[Dataset records]
+++

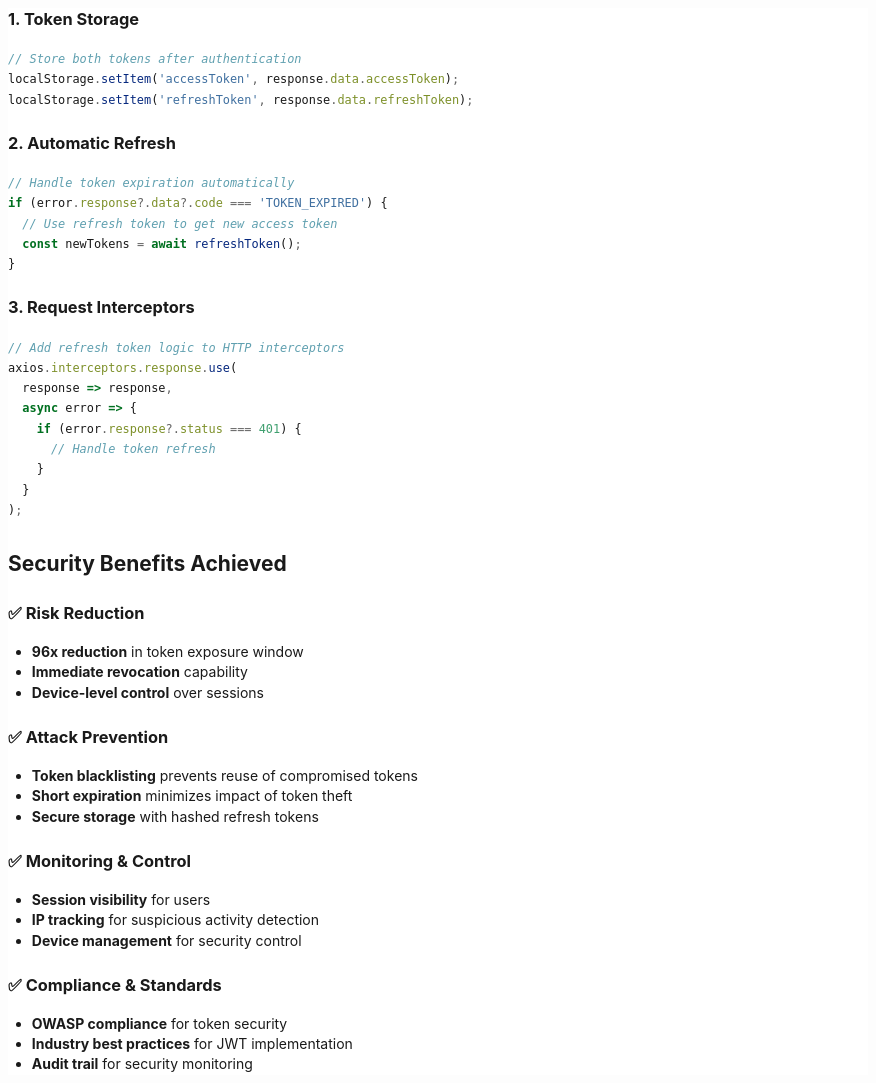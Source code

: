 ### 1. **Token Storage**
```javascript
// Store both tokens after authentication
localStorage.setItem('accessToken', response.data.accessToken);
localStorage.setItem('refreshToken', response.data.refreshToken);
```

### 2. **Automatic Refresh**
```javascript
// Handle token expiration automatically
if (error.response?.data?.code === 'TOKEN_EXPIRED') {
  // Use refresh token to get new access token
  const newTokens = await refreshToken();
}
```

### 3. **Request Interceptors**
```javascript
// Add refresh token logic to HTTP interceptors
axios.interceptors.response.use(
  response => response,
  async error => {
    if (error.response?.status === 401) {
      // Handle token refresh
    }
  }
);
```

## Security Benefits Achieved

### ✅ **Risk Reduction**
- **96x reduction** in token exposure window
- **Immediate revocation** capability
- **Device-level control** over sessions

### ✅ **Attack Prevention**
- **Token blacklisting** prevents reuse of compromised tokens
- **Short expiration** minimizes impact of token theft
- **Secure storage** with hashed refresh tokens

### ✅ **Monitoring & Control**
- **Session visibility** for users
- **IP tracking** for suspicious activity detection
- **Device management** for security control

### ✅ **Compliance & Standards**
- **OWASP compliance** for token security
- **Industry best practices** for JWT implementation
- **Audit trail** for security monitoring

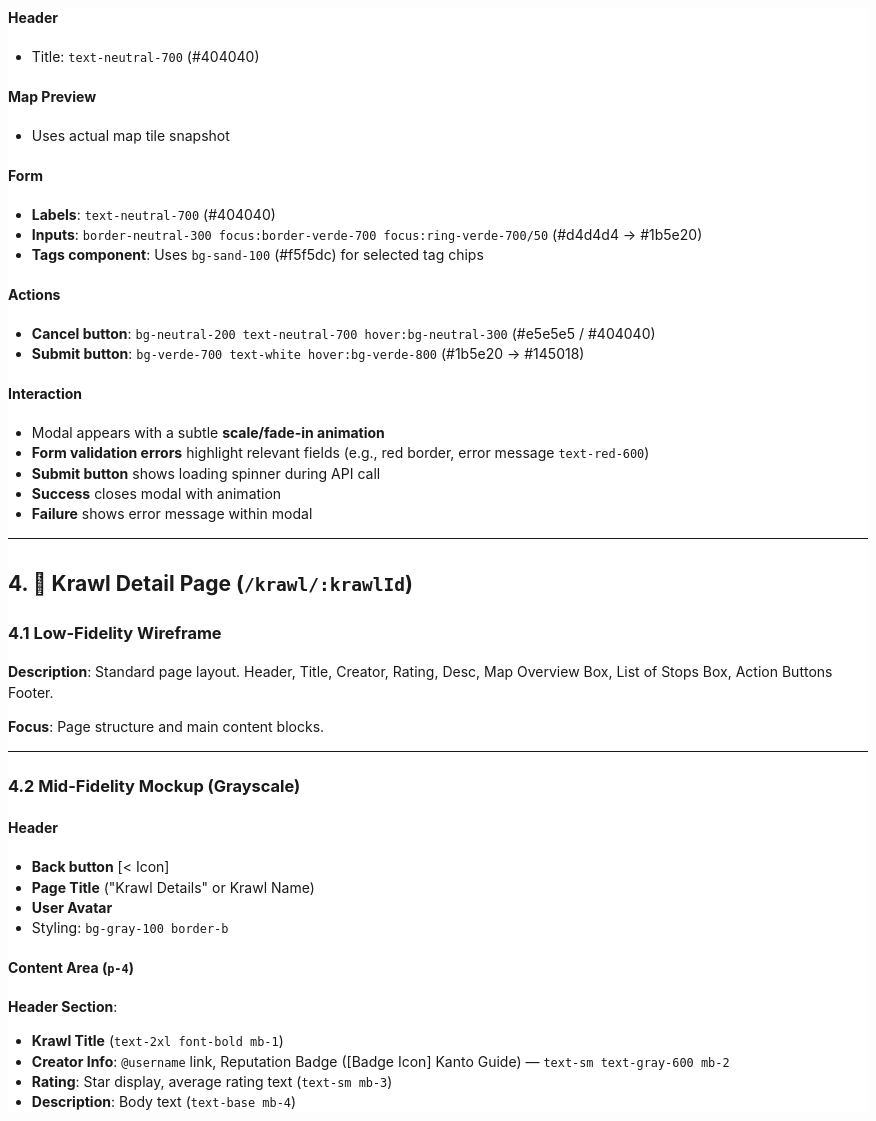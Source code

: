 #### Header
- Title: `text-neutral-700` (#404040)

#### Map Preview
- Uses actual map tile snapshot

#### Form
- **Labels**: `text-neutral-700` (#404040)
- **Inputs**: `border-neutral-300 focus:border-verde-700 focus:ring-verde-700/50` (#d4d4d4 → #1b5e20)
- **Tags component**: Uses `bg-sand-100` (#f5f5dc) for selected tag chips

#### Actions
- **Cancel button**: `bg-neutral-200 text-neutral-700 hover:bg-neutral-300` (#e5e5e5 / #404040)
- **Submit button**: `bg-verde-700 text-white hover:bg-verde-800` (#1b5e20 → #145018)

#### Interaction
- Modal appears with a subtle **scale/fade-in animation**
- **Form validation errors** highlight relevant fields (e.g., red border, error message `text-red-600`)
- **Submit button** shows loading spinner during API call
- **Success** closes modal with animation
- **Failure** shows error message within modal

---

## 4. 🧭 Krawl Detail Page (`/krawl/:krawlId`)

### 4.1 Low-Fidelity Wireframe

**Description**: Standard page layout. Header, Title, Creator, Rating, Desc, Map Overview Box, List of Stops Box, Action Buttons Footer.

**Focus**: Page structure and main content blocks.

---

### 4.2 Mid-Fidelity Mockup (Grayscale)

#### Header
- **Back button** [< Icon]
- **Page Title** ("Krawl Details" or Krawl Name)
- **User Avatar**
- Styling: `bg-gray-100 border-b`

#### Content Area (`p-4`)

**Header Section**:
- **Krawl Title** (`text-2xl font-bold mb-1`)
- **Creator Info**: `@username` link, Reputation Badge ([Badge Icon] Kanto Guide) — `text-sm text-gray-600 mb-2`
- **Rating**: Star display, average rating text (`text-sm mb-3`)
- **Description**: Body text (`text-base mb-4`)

+++

-- INSTRUCTIONS FOR THE TASK --
Skipping any images, write out all the data exactly.

-- EXERCISE OUTPUT --
Source code

: ### 1. **Token Storage**
```javascript
// Store both tokens after authentication
localStorage.setItem('accessToken', response.data.accessToken);
localStorage.setItem('refreshToken', response.data.refreshToken);
```

### 2. **Automatic Refresh**
```javascript
// Handle token expiration automatically
if (error.response?.data?.code === 'TOKEN_EXPIRED') {
  // Use refresh token to get new access token
  const newTokens = await refreshToken();
}
```

### 3. **Request Interceptors**
```javascript
// Add refresh token logic to HTTP interceptors
axios.interceptors.response.use(
  response => response,
  async error => {
    if (error.response?.status === 401) {
      // Handle token refresh
    }
  }
);
```

## Security Benefits Achieved

### ✅ **Risk Reduction**
- **96x reduction** in token exposure window
- **Immediate revocation** capability
- **Device-level control** over sessions

### ✅ **Attack Prevention**
- **Token blacklisting** prevents reuse of compromised tokens
- **Short expiration** minimizes impact of token theft
- **Secure storage** with hashed refresh tokens

### ✅ **Monitoring & Control**
- **Session visibility** for users
- **IP tracking** for suspicious activity detection
- **Device management** for security control

### ✅ **Compliance & Standards**
- **OWASP compliance** for token security
- **Industry best practices** for JWT implementation
- **Audit trail** for security monitoring

Source code

: #### Header
- Title: `text-neutral-700` (#404040)

#### Map Preview
- Uses actual map tile snapshot

#### Form
- **Labels**: `text-neutral-700` (#404040)
- **Inputs**: `border-neutral-300 focus:border-verde-700 focus:ring-verde-700/50` (#d4d4d4 → #1b5e20)
- **Tags component**: Uses `bg-sand-100` (#f5f5dc) for selected tag chips

#### Actions
- **Cancel button**: `bg-neutral-200 text-neutral-700 hover:bg-neutral-300` (#e5e5e5 / #404040)
- **Submit button**: `bg-verde-700 text-white hover:bg-verde-800` (#1b5e20 → #145018)

#### Interaction
- Modal appears with a subtle **scale/fade-in animation**
- **Form validation errors** highlight relevant fields (e.g., red border, error message `text-red-600`)
- **Submit button** shows loading spinner during API call
- **Success** closes modal with animation
- **Failure** shows error message within modal

---

## 4. 🧭 Krawl Detail Page (`/krawl/:krawlId`)

### 4.1 Low-Fidelity Wireframe

**Description**: Standard page layout. Header, Title, Creator, Rating, Desc, Map Overview Box, List of Stops Box, Action Buttons Footer.

**Focus**: Page structure and main content blocks.

---

### 4.2 Mid-Fidelity Mockup (Grayscale)

#### Header
- **Back button** [< Icon]
- **Page Title** ("Krawl Details" or Krawl Name)
- **User Avatar**
- Styling: `bg-gray-100 border-b`

#### Content Area (`p-4`)

**Header Section**:
- **Krawl Title** (`text-2xl font-bold mb-1`)
- **Creator Info**: `@username` link, Reputation Badge ([Badge Icon] Kanto Guide) — `text-sm text-gray-600 mb-2`
- **Rating**: Star display, average rating text (`text-sm mb-3`)
- **Description**: Body text (`text-base mb-4`)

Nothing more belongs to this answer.